Elisabeth Ross is a single mother and teacher raising her son Lydan by herself. One morning. Lydan wakes up with an “icky” feeling about the day and begs Elisabeth to stay home. But working mothers rarely take a day off, so even though she wants to stay at home and spend the day with her beloved boy, she takes him to school and gets to work. That day, a man breaks into the school with a powerful rifle and kills a lot of people, mostly kids. Elisabeth breaks the rules and manages to get some of her kids out and then goes back in to rescue Lydan, who suffers devastating injuries that leave him almost dead.

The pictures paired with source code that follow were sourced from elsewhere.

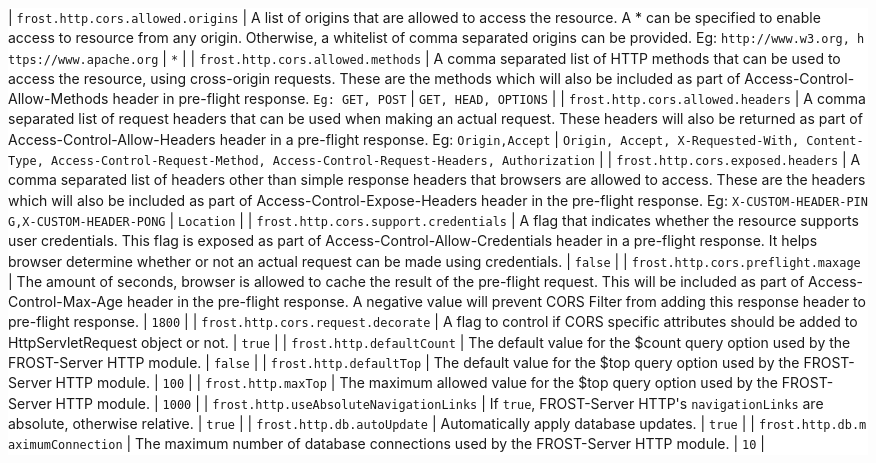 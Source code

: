 | `frost.http.cors.allowed.origins`           | A list of origins that are allowed to access the resource. A * can be specified to enable access to resource from any origin. Otherwise, a whitelist of comma separated origins can be provided. Eg: `http://www.w3.org, https://www.apache.org`                                        | `*`                                                                                                                            |
| `frost.http.cors.allowed.methods`           | A comma separated list of HTTP methods that can be used to access the resource, using cross-origin requests. These are the methods which will also be included as part of Access-Control-Allow-Methods header in pre-flight response. `Eg: GET, POST`                                   | `GET, HEAD, OPTIONS`                                                                                                           |
| `frost.http.cors.allowed.headers`           | A comma separated list of request headers that can be used when making an actual request. These headers will also be returned as part of Access-Control-Allow-Headers header in a pre-flight response. Eg: `Origin,Accept`                                                              | `Origin, Accept, X-Requested-With, Content-Type, Access-Control-Request-Method, Access-Control-Request-Headers, Authorization` |
| `frost.http.cors.exposed.headers`           | A comma separated list of headers other than simple response headers that browsers are allowed to access. These are the headers which will also be included as part of Access-Control-Expose-Headers header in the pre-flight response. Eg: `X-CUSTOM-HEADER-PING,X-CUSTOM-HEADER-PONG` | `Location`                                                                                                                     |
| `frost.http.cors.support.credentials`       | A flag that indicates whether the resource supports user credentials. This flag is exposed as part of Access-Control-Allow-Credentials header in a pre-flight response. It helps browser determine whether or not an actual request can be made using credentials.                      | `false`                                                                                                                        |
| `frost.http.cors.preflight.maxage`          | The amount of seconds, browser is allowed to cache the result of the pre-flight request. This will be included as part of Access-Control-Max-Age header in the pre-flight response. A negative value will prevent CORS Filter from adding this response header to pre-flight response.  | `1800`                                                                                                                         |
| `frost.http.cors.request.decorate`          | A flag to control if CORS specific attributes should be added to HttpServletRequest object or not.                                                                                                                                                                                      | `true`                                                                                                                         |
| `frost.http.defaultCount`                   | The default value for the $count query option used by the FROST-Server HTTP module.                                                                                                                                                                                                     | `false`                                                                                                                        |
| `frost.http.defaultTop`                     | The default value for the $top query option used by the FROST-Server HTTP module.                                                                                                                                                                                                       | `100`                                                                                                                          |
| `frost.http.maxTop`                         | The maximum allowed value for the $top query option used by the FROST-Server HTTP module.                                                                                                                                                                                               | `1000`                                                                                                                         |
| `frost.http.useAbsoluteNavigationLinks`     | If `true`, FROST-Server HTTP's `navigationLinks` are absolute, otherwise relative.                                                                                                                                                                                                      | `true`                                                                                                                         |
| `frost.http.db.autoUpdate`                  | Automatically apply database updates.                                                                                                                                                                                                                                                   | `true`                                                                                                                         |
| `frost.http.db.maximumConnection`           | The maximum number of database connections used by the FROST-Server HTTP module.                                                                                                                                                                                                        | `10`                                                                                                                           | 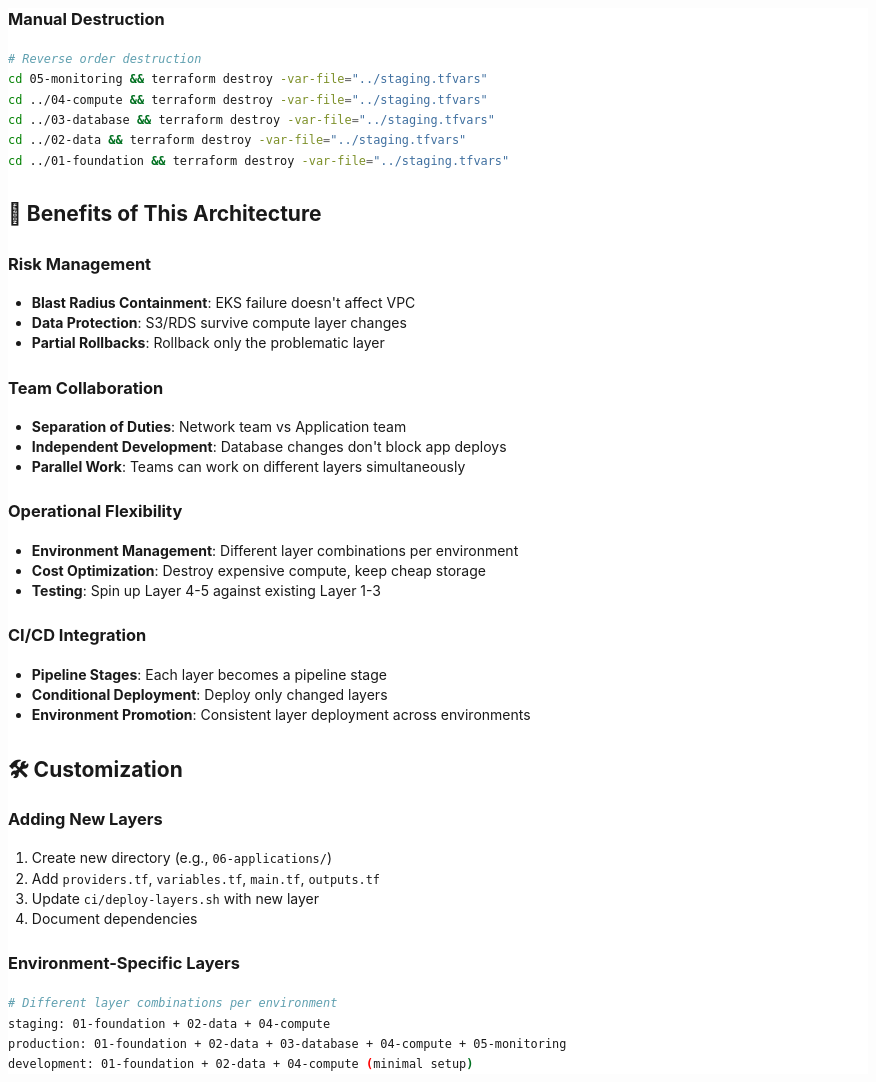 ### Manual Destruction

```bash
# Reverse order destruction
cd 05-monitoring && terraform destroy -var-file="../staging.tfvars"
cd ../04-compute && terraform destroy -var-file="../staging.tfvars"
cd ../03-database && terraform destroy -var-file="../staging.tfvars"
cd ../02-data && terraform destroy -var-file="../staging.tfvars"
cd ../01-foundation && terraform destroy -var-file="../staging.tfvars"
```

## 🎯 Benefits of This Architecture

### Risk Management

- **Blast Radius Containment**: EKS failure doesn't affect VPC
- **Data Protection**: S3/RDS survive compute layer changes
- **Partial Rollbacks**: Rollback only the problematic layer

### Team Collaboration

- **Separation of Duties**: Network team vs Application team
- **Independent Development**: Database changes don't block app deploys
- **Parallel Work**: Teams can work on different layers simultaneously

### Operational Flexibility

- **Environment Management**: Different layer combinations per environment
- **Cost Optimization**: Destroy expensive compute, keep cheap storage
- **Testing**: Spin up Layer 4-5 against existing Layer 1-3

### CI/CD Integration

- **Pipeline Stages**: Each layer becomes a pipeline stage
- **Conditional Deployment**: Deploy only changed layers
- **Environment Promotion**: Consistent layer deployment across environments

## 🛠️ Customization

### Adding New Layers

1. Create new directory (e.g., `06-applications/`)
2. Add `providers.tf`, `variables.tf`, `main.tf`, `outputs.tf`
3. Update `ci/deploy-layers.sh` with new layer
4. Document dependencies

### Environment-Specific Layers

```bash
# Different layer combinations per environment
staging: 01-foundation + 02-data + 04-compute
production: 01-foundation + 02-data + 03-database + 04-compute + 05-monitoring
development: 01-foundation + 02-data + 04-compute (minimal setup)
```
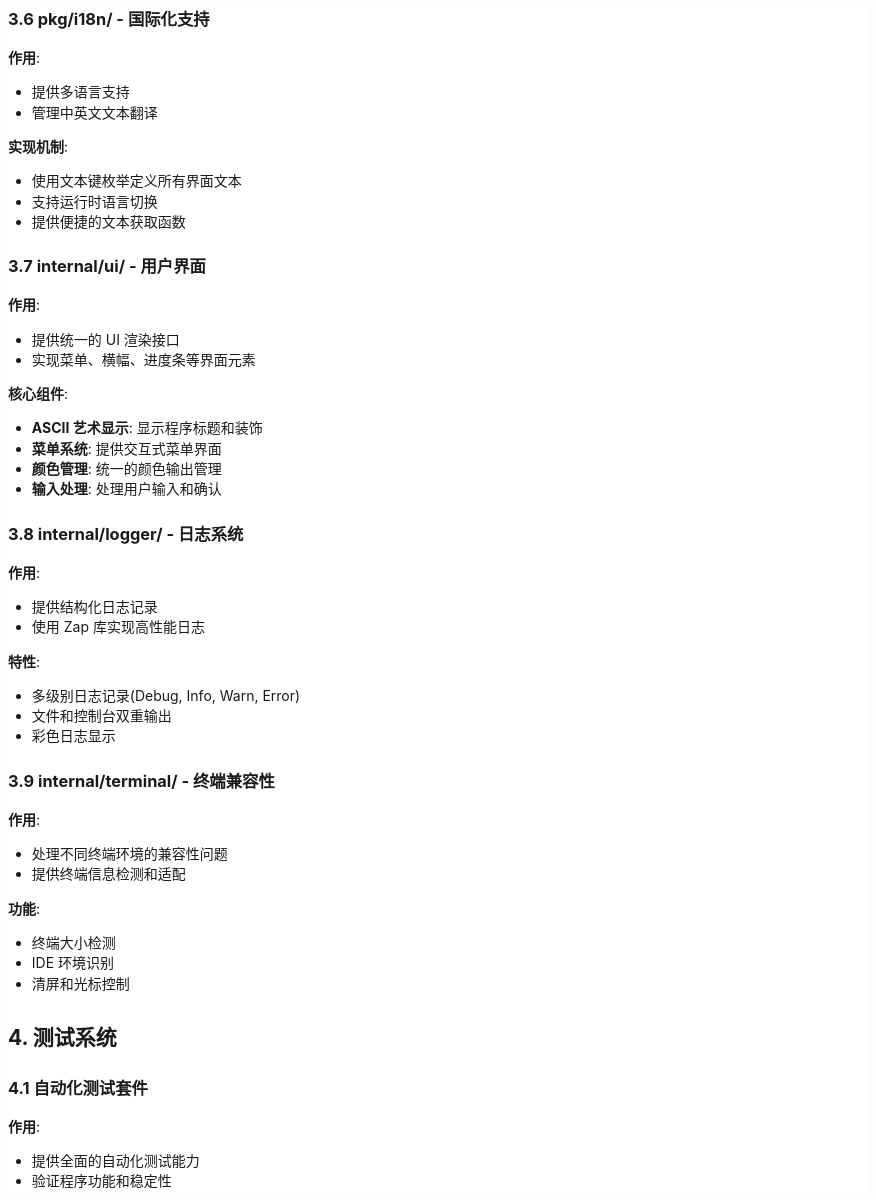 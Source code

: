 ### 3.6 pkg/i18n/ - 国际化支持

**作用**:
- 提供多语言支持
- 管理中英文文本翻译

**实现机制**:
- 使用文本键枚举定义所有界面文本
- 支持运行时语言切换
- 提供便捷的文本获取函数

### 3.7 internal/ui/ - 用户界面

**作用**:
- 提供统一的 UI 渲染接口
- 实现菜单、横幅、进度条等界面元素

**核心组件**:
- **ASCII 艺术显示**: 显示程序标题和装饰
- **菜单系统**: 提供交互式菜单界面
- **颜色管理**: 统一的颜色输出管理
- **输入处理**: 处理用户输入和确认

### 3.8 internal/logger/ - 日志系统

**作用**:
- 提供结构化日志记录
- 使用 Zap 库实现高性能日志

**特性**:
- 多级别日志记录(Debug, Info, Warn, Error)
- 文件和控制台双重输出
- 彩色日志显示

### 3.9 internal/terminal/ - 终端兼容性

**作用**:
- 处理不同终端环境的兼容性问题
- 提供终端信息检测和适配

**功能**:
- 终端大小检测
- IDE 环境识别
- 清屏和光标控制

## 4. 测试系统

### 4.1 自动化测试套件

**作用**:
- 提供全面的自动化测试能力
- 验证程序功能和稳定性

In the aftermath of the traumatic event, Lydan is a shadow of his former self. He becomes strangely haunted in many ways, often talking about dark things and saying he’s already dead. After leaving the hospital, the boy spends his days limping around the house with injuries that will change his life forever, taking pain meds to get through the day, and dealing with PTSD. Meanwhile, Elisabeth must deal with bosses that want to fire her for breaking the rules — and with the simmering rage that’s threatening to boil her alive. The system is broken. Evil men make money from every tragedy. Elisabeth needs her insurance more than ever and her bosses want to give her a six-month suspension without pay.
Then something clicks. Someone must do something, and she’s the perfect person to do it. Elisabeth morphs into a persona she names Lilith, the first wife of the biblical Adam, a woman who refused to serve a man. Elisabeth, well, plans revenge and then must face the consequences of her actions. Is she a hurt, loving mother doing the right thing or no better than the man who shot up the school? The answers to the questions her actions raise aren’t easy, and they make the core of Lilith a truly emotional conundrum.